Courts within the Second Circuit have repeatedly stated the judicial preference to resolve matters on the merits and not on procedural default. See Enron Oil Corp. v. Diakuhara, 10 F.3d 90, 95 (2d Cir. 1993); Action S.A. v. Marc Rich & Co., Inc., 951 F.2d 504, 507 (2d Cir. 1991); Nationwide Fire Insurance Company v. Rankin, 199 F.R.D. 498 (W.D.N.Y. 2001). Liberally construing Kessler's pro se letter to raise the strongest argument it suggests, see McLeod v.

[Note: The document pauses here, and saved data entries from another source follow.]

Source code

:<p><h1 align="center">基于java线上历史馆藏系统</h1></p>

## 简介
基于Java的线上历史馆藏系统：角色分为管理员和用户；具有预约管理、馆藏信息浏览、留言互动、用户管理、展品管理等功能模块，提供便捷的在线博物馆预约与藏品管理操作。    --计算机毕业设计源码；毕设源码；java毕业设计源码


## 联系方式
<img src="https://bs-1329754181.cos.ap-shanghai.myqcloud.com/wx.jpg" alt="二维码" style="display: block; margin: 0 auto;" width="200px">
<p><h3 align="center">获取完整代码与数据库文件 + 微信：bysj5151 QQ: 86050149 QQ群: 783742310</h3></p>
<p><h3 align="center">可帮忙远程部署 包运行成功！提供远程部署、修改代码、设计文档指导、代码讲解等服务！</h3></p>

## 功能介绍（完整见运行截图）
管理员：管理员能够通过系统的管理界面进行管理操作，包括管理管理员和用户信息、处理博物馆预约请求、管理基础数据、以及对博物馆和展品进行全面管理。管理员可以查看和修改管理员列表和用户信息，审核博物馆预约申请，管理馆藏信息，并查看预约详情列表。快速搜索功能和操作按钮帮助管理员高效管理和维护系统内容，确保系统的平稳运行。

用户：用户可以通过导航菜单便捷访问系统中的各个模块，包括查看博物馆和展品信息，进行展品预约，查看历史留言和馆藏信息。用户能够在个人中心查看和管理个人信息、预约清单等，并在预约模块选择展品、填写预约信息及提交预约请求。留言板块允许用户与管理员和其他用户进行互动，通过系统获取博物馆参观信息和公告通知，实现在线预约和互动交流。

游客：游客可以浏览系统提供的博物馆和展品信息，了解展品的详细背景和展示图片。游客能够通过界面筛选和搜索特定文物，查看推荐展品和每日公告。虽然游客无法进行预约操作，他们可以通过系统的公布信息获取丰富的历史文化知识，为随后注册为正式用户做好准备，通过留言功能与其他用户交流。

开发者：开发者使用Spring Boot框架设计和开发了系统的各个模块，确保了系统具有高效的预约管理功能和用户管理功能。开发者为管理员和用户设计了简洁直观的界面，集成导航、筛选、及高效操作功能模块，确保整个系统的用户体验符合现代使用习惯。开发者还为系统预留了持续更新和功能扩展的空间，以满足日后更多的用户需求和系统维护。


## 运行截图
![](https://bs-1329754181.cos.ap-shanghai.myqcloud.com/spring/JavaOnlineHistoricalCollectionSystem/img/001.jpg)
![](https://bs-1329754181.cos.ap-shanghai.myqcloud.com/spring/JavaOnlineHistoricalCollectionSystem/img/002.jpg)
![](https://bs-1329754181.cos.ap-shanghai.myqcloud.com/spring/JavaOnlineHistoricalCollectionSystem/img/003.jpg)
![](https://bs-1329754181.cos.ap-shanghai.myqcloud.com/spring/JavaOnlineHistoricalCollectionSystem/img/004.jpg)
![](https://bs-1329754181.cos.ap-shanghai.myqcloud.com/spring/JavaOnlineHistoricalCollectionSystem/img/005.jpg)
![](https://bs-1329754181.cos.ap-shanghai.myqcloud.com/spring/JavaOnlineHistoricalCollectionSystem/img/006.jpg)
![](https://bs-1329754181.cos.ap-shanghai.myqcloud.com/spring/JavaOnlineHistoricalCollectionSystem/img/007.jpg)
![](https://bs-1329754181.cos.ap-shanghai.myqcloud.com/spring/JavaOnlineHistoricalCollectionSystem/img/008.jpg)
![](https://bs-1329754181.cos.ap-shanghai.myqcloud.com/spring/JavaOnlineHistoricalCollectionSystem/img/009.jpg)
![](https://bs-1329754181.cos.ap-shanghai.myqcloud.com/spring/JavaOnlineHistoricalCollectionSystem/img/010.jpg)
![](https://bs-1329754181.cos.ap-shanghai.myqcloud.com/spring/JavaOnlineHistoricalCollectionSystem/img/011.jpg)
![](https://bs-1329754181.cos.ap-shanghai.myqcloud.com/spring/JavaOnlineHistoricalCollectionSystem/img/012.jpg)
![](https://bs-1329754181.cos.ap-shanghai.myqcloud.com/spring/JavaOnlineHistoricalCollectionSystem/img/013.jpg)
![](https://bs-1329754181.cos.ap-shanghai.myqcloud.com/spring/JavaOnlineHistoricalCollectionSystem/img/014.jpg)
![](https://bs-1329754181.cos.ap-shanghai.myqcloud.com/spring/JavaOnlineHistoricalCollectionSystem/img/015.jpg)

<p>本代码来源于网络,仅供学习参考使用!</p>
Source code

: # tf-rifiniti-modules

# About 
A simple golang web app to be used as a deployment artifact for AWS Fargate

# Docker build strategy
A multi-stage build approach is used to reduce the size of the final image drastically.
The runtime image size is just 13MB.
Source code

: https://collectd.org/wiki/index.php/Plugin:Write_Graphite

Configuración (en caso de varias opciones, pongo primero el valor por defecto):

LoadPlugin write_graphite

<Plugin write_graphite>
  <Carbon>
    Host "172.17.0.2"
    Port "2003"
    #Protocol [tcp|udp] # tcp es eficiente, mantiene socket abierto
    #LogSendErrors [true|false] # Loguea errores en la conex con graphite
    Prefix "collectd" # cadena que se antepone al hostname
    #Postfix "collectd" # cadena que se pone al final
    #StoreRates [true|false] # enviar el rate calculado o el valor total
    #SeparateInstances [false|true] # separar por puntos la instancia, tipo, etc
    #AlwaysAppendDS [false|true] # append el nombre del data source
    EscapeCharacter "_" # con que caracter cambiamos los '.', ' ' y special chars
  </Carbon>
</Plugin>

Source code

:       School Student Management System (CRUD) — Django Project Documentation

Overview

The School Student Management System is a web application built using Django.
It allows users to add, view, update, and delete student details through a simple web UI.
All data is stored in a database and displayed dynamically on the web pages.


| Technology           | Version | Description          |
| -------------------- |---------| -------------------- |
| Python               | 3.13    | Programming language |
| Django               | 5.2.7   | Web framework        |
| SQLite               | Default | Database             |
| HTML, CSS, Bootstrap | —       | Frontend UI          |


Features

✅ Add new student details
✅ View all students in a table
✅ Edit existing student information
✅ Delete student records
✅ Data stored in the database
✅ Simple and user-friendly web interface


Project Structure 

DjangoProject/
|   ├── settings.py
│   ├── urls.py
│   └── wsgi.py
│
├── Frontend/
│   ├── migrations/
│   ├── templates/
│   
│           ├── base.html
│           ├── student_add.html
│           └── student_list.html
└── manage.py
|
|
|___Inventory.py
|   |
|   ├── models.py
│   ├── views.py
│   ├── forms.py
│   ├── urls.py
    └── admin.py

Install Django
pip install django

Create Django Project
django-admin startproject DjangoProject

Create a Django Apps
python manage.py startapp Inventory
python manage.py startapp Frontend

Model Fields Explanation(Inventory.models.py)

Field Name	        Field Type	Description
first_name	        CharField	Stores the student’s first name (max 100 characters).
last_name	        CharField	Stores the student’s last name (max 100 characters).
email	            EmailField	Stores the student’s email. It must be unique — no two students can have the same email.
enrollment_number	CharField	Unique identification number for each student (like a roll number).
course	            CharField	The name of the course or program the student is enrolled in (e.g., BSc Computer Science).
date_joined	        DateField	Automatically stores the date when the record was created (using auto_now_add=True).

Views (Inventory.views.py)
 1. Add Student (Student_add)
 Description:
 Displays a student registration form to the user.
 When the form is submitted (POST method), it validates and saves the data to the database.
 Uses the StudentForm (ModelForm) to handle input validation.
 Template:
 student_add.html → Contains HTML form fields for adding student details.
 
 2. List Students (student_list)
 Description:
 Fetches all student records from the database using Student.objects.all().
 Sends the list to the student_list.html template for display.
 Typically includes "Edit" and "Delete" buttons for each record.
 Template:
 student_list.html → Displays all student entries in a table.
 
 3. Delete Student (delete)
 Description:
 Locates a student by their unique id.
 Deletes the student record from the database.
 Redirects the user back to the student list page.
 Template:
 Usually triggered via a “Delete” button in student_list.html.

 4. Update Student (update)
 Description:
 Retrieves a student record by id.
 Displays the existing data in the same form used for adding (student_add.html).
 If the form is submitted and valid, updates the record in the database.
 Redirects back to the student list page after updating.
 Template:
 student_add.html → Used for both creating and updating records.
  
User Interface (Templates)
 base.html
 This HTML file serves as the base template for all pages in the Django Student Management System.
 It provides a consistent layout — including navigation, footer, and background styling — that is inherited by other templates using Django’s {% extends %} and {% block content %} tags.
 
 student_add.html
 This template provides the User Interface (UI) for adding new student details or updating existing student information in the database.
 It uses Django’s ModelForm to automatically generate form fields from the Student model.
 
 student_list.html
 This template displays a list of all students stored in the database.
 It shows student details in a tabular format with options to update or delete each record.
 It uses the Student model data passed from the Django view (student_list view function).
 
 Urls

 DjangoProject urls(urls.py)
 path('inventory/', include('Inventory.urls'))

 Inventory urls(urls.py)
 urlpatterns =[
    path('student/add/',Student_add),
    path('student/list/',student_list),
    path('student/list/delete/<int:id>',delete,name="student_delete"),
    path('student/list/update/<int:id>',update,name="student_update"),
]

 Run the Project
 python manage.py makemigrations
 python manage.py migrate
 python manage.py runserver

Jewish Guild for the Blind, 864 F.3d 154, 156 (2d Cir. 2017)(courts must “liberally construe pleadings and briefs submitted by pro se litigants, reading such submissions to raise the strongest arguments they suggest”)(internal quotation marks omitted), it appears that Kessler intends to defend in this matter, that he believes he has a defense to the claims asserted here, and that because he could not afford to retain an attorney he has an excuse for failing to timely appear, answer, or submit a responsive pleading and wants direction from the court on how to proceed. Although the Court cannot provide legal advice on how Kessler should proceed, and offers no opinion on the legitimacy of Kessler's contentions, his letter could be interpreted as opposition to the default judgment motion and as a motion to vacate the entry of default and/or for leave to file a late answer.

“Entry of default is an extreme sanction, seen by courts as a ‘weapon of last, rather than first resort.'” Nelson v. Gleason, No. 14CV870A, 2016 WL 6875857, at *2 (W.D.N.Y. Nov. 22, 2016)(quoting Meehan v. Snow, 652 F.2d 274, 277 (2d Cir. 1981)). Federal Rule of Civil Procedure 55(c) provides that a "court may set aside an entry of default for good cause[.]" Fed.R.Civ.P. 55(c). “The Second Circuit has three criteria in determining whether ‘good cause' exists to relieve a party of default: ‘(1) whether the default was willful; (2) whether setting aside the default would prejudice the adversary; and (3) whether a meritorious defense is present.'” Nelson, 2016 WL 6875857, at *2 (quoting Rolle v. Hardwick, No. 14-cv-5247, 2016 U.S. Dist. LEXIS 60112, at *6 (E.D.N.Y. May 4, 2016), adopted 2016 U.S. Dist. LEXIS 68967 (E.D.N.Y. May 25, 2016), in turn citing Diakuhara, 10 F.3d at 96). The decision to set aside an entry of default is "left to the sound discretion of a district court because it is in the best position to assess the individual circumstances of a given case and to evaluate the credibility and good faith of the parties." Diakuhara, 10 F.3d at 95. Still, "because defaults are generally disfavored and reserved for rare occasions, when doubt exists as to whether a default should be . . . vacated, the doubt should be resolved in favor of the defaulting party." Id. at 96.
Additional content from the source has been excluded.